BvS sits awkwardly as a sequel because it treats Man of Steel as almost a prologue to the main story arc that this is trying to set up (non-comic book fans may not understand that the “Justice” bit of the title refers to a superhero team: Justice League of America*). So, although you don’t necessarily have had to have seen Man of Steel, BvS assumes you did.

BvS kicks off with a flashback to Man of Steel’s climactic battle that all but destroyed the centre of Metropolis, but this time we are watching it from ground level, from the perspective of the citizenry demoted to merely collateral damage. More specifically we follow Bruce Wayne (Ben Affleck) as he races to evacuate his employees from the Wayne Enterprises Building that stands amidst the super-powered carnage. It is this event that convinces Wayne that Superman (Henry Cavill) is a threat to humanity, not its saviour and that a world without Superman would be a safer place for hard working, ordinary people and so begins to plan (as his alter ego, Batman) to take the last son of Krypton out of the picture.

Batman v Superman

Skip to eighteen months later and whilst Batman is looking for a way to take Superman down, Clark Kent (Superman’s alter ego) in his capacity as a reporter for The Daily Planet is trying to launch a campaign against The Dark Knight whom he sees as an overly violent vigilante with no regard for the law.

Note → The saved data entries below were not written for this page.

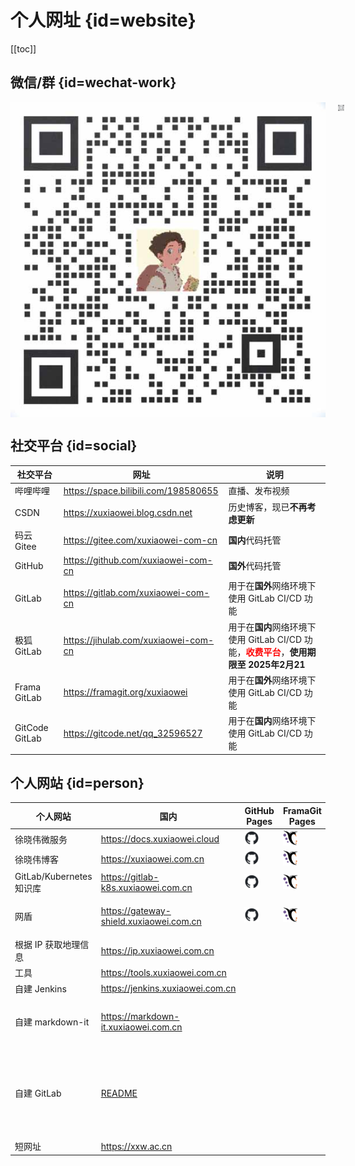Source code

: # 个人网址 {id=website}

[[toc]]

## 微信/群 {id=wechat-work}

[//]: # (<div style="display: flex; justify-content: center; align-items: center;">)
<div align="center" style="text-align: center; display: flex;">
    <img id="wechat-work-img" alt="企业微信" src="./static/work.jpg" style="margin-right: 10px;"/>
    <a target="_blank" href="https://work.weixin.qq.com/gm/75cfc47d6a341047e4b6aca7389bdfa8">
        <img id="wechat-work-img" alt="企业微信群" src="./static/wechat-work.jpg" style="margin-left: 10px;"/>
    </a>
</div>

## 社交平台 {id=social}

| 社交平台           | 网址                                   | 说明                                                                                                  |
|----------------|--------------------------------------|-----------------------------------------------------------------------------------------------------|
| 哔哩哔哩           | https://space.bilibili.com/198580655 | 直播、发布视频                                                                                             |
| CSDN           | https://xuxiaowei.blog.csdn.net      | 历史博客，现已**不再考虑更新**                                                                                   |
| 码云 Gitee       | https://gitee.com/xuxiaowei-com-cn   | **国内**代码托管                                                                                          |
| GitHub         | https://github.com/xuxiaowei-com-cn  | **国外**代码托管                                                                                          |
| GitLab         | https://gitlab.com/xuxiaowei-com-cn  | 用于在**国外**网络环境下使用 GitLab CI/CD 功能                                                                    |
| 极狐 GitLab      | https://jihulab.com/xuxiaowei-com-cn | 用于在**国内**网络环境下使用 GitLab CI/CD 功能，<strong><font color="red">收费平台</font></strong>，**使用期限至 2025年2月21** |
| Frama GitLab   | https://framagit.org/xuxiaowei       | 用于在**国外**网络环境下使用 GitLab CI/CD 功能                                                                    |
| GitCode GitLab | https://gitcode.net/qq_32596527      | 用于在**国内**网络环境下使用 GitLab CI/CD 功能                                                                    |

## 个人网站 {id=person}

| 个人网站                  | 国内                                                                                      | GitHub Pages                                                                                                                                            | FramaGit Pages                                                                                                                                           | 说明                         |
|-----------------------|-----------------------------------------------------------------------------------------|---------------------------------------------------------------------------------------------------------------------------------------------------------|----------------------------------------------------------------------------------------------------------------------------------------------------------|----------------------------|
| 徐晓伟微服务                | https://docs.xuxiaowei.cloud                                                            | [<img src="./static/github.svg" style="height: 24px;margin-left: auto;margin-right: auto;">](https://xuxiaowei-cloud.github.io/spring-cloud-xuxiaowei/) | [<img src="./static/framagit.svg" style="height: 24px;margin-left: auto;margin-right: auto;">](https://xuxiaowei-cloud.frama.io/spring-cloud-xuxiaowei/) |                            |
| 徐晓伟博客                 | https://xuxiaowei.com.cn                                                                | [<img src="./static/github.svg" style="height: 24px;margin-left: auto;margin-right: auto;">](https://xuxiaowei-com-cn.github.io)                        | [<img src="./static/framagit.svg" style="height: 24px;margin-left: auto;margin-right: auto;">](https://xuxiaowei-com-cn.frama.io)                        |                            |
| GitLab/Kubernetes 知识库 | https://gitlab-k8s.xuxiaowei.com.cn                                                     | [<img src="./static/github.svg" style="height: 24px;margin-left: auto;margin-right: auto;">](https://xuxiaowei-com-cn.github.io/gitlab-k8s/)            | [<img src="./static/framagit.svg" style="height: 24px;margin-left: auto;margin-right: auto;">](https://xuxiaowei-com-cn.frama.io/gitlab-k8s/)            |                            |
| 网盾                    | https://gateway-shield.xuxiaowei.com.cn                                                 | [<img src="./static/github.svg" style="height: 24px;margin-left: auto;margin-right: auto;">](https://xuxiaowei-com-cn.github.io/gateway-shield/)        | [<img src="./static/framagit.svg" style="height: 24px;margin-left: auto;margin-right: auto;">](https://xuxiaowei-com-cn.frama.io/gateway-shield/)        | 个人域名均使用该项目代理               |
| 根据 IP 获取地理信息          | https://ip.xuxiaowei.com.cn                                                             |                                                                                                                                                         |                                                                                                                                                          |                            |
| 工具                    | https://tools.xuxiaowei.com.cn                                                          |                                                                                                                                                         |                                                                                                                                                          |                            |
| 自建 Jenkins            | https://jenkins.xuxiaowei.com.cn                                                        |                                                                                                                                                         |                                                                                                                                                          |                            |
| 自建 markdown-it        | https://markdown-it.xuxiaowei.com.cn                                                    |                                                                                                                                                         |                                                                                                                                                          | Markdown 编辑器，可用于微信公众号      |
| 自建 GitLab             | [README](https://gitlab.xuxiaowei.com.cn/xuxiaowei-com-cn/readme/-/blob/main/README.md) |                                                                                                                                                         |                                                                                                                                                          | 仅公开此地址中的群组和项目，其他群组和项目将陆续公开 |
| 短网址                   | https://xxw.ac.cn                                                                       |                                                                                                                                                         |                                                                                                                                                          |                            |

<style>
._guide_website #wechat-work-img {
  height: 100px;
}

._guide_website table th:nth-child(2) {
    text-align: center;
}

._guide_website table td:nth-child(2) {
    text-align: right;
}
</style>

Meanwhile, Lex Luthor (Jesse Eisenberg) is also planning to destroy Superman, first by means of a lump of Kryptonite and then by reincarnating General Zod; there are senate hearings about bringing Superman under Government control that all come to hinge on a wheelchair and a jar or pee (I kid you not); a mysterious woman seems to be keeping tabs on Batman; Lois Lane (Amy Adams) keeps getting herself into situations only Superman can save her from and there’s a whole bunch of dream sequences that may or may not be some sort of reality in about fifteen movies’ time.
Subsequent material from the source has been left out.